*Stored data:*
··········

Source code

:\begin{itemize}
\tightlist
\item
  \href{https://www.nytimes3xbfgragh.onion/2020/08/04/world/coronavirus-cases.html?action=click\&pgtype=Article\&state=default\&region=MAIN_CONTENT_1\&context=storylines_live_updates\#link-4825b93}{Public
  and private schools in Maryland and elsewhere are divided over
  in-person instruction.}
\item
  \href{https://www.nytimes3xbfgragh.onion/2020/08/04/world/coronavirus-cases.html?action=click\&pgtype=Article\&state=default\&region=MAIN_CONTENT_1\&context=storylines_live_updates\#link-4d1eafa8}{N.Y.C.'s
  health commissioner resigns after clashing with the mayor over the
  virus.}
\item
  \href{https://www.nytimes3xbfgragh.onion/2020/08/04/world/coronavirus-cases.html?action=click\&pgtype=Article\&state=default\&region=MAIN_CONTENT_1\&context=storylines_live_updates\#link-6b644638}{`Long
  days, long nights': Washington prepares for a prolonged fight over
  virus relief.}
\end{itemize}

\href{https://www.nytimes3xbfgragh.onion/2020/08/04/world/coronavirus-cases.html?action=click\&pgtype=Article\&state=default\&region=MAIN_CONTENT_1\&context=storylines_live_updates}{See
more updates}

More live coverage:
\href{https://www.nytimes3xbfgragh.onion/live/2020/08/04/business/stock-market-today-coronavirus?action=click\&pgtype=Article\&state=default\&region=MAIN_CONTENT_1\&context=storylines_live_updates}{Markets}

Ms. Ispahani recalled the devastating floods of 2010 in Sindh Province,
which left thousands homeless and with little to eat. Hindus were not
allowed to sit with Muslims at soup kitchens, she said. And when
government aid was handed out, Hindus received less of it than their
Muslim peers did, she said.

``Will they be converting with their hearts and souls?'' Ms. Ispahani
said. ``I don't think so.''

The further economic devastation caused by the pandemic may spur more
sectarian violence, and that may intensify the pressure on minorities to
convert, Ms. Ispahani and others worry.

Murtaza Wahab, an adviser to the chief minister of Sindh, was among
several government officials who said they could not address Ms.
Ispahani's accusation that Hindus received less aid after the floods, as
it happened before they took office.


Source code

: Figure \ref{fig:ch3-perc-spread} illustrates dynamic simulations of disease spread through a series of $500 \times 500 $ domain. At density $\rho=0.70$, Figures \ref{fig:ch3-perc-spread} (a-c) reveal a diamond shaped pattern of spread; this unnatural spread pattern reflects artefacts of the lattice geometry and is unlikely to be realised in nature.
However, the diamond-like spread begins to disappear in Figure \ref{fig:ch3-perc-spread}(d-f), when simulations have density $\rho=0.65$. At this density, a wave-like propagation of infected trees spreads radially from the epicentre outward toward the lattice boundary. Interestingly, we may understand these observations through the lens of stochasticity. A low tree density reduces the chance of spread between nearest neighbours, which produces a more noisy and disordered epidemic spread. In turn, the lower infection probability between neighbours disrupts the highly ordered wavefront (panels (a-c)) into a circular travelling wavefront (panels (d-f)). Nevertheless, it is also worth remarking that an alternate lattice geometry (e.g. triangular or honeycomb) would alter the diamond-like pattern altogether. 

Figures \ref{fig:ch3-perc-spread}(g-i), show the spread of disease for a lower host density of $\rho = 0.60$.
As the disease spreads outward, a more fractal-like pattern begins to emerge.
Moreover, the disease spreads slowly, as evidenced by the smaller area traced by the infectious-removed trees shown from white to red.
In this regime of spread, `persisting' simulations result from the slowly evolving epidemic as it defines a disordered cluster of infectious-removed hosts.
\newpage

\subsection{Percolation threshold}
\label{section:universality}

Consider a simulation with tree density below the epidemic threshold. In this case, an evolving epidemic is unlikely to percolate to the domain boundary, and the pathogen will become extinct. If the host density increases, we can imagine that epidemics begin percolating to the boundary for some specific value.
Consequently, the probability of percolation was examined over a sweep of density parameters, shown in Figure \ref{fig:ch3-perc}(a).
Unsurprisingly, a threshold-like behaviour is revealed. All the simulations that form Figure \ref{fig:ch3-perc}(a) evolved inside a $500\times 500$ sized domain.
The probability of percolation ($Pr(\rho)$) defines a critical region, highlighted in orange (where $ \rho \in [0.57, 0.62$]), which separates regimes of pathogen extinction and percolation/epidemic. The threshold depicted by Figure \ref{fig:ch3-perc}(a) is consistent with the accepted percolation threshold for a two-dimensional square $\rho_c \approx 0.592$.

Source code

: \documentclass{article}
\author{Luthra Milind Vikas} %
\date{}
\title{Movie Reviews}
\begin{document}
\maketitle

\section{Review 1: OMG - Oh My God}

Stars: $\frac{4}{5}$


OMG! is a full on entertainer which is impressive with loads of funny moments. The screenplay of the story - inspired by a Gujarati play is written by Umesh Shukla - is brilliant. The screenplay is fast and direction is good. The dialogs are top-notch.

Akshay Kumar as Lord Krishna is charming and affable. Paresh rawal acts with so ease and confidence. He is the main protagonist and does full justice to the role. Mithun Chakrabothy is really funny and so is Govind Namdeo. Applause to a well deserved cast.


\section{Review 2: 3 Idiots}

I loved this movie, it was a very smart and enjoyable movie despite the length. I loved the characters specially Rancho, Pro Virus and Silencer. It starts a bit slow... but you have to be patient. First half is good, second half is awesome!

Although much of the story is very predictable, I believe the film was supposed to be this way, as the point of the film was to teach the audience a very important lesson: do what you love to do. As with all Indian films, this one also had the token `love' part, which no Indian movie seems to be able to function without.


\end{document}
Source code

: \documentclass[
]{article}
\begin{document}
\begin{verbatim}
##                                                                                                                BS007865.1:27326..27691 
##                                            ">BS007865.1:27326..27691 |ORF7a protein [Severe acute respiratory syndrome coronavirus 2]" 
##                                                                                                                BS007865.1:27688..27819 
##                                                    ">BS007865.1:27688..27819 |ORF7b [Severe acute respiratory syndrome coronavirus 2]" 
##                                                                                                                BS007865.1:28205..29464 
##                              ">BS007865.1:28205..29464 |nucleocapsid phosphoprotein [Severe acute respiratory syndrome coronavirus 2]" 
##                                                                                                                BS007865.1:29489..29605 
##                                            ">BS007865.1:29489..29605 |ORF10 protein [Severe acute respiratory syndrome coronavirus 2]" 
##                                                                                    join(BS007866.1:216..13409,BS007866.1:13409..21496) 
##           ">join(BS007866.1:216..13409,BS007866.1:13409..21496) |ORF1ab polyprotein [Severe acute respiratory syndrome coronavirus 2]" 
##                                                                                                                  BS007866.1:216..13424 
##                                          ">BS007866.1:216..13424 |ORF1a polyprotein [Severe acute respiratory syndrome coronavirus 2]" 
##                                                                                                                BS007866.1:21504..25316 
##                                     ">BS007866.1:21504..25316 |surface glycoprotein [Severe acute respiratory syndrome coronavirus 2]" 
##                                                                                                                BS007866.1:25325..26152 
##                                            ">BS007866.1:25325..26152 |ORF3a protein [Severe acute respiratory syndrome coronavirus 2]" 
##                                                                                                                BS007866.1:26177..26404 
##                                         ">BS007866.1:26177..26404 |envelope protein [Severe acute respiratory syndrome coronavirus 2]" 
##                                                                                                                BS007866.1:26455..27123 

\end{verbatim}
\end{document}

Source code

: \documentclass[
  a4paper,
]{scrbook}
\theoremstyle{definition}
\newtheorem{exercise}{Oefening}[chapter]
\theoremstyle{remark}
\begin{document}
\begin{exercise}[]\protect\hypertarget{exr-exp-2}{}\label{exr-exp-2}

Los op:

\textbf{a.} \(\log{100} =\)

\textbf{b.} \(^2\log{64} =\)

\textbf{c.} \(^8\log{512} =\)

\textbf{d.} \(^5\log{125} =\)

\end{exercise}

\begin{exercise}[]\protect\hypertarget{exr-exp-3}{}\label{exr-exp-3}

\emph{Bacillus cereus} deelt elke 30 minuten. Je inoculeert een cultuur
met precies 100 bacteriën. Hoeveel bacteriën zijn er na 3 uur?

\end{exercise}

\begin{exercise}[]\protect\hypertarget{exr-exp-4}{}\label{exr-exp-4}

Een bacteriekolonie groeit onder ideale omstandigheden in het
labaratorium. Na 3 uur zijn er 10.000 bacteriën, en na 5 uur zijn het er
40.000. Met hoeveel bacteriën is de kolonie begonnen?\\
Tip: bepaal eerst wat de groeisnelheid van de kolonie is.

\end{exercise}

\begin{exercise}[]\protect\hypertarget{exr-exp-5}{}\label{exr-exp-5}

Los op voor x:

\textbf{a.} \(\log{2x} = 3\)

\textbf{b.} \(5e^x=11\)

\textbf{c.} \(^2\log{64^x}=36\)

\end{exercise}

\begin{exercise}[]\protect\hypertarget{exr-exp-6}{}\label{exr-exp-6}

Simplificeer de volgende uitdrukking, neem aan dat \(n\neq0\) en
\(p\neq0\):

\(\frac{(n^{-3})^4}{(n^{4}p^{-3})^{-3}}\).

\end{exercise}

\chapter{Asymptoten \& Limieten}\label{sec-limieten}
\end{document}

··········

*Exercise prompt:*
Every line that contains the string "boundary" should be returned from the data.

*Result for this exercise:*
However, the diamond-like spread begins to disappear in Figure \ref{fig:ch3-perc-spread}(d-f), when simulations have density $\rho=0.65$. At this density, a wave-like propagation of infected trees spreads radially from the epicentre outward toward the lattice boundary. Interestingly, we may understand these observations through the lens of stochasticity. A low tree density reduces the chance of spread between nearest neighbours, which produces a more noisy and disordered epidemic spread. In turn, the lower infection probability between neighbours disrupts the highly ordered wavefront (panels (a-c)) into a circular travelling wavefront (panels (d-f)). Nevertheless, it is also worth remarking that an alternate lattice geometry (e.g. triangular or honeycomb) would alter the diamond-like pattern altogether. 
Consider a simulation with tree density below the epidemic threshold. In this case, an evolving epidemic is unlikely to percolate to the domain boundary, and the pathogen will become extinct. If the host density increases, we can imagine that epidemics begin percolating to the boundary for some specific value.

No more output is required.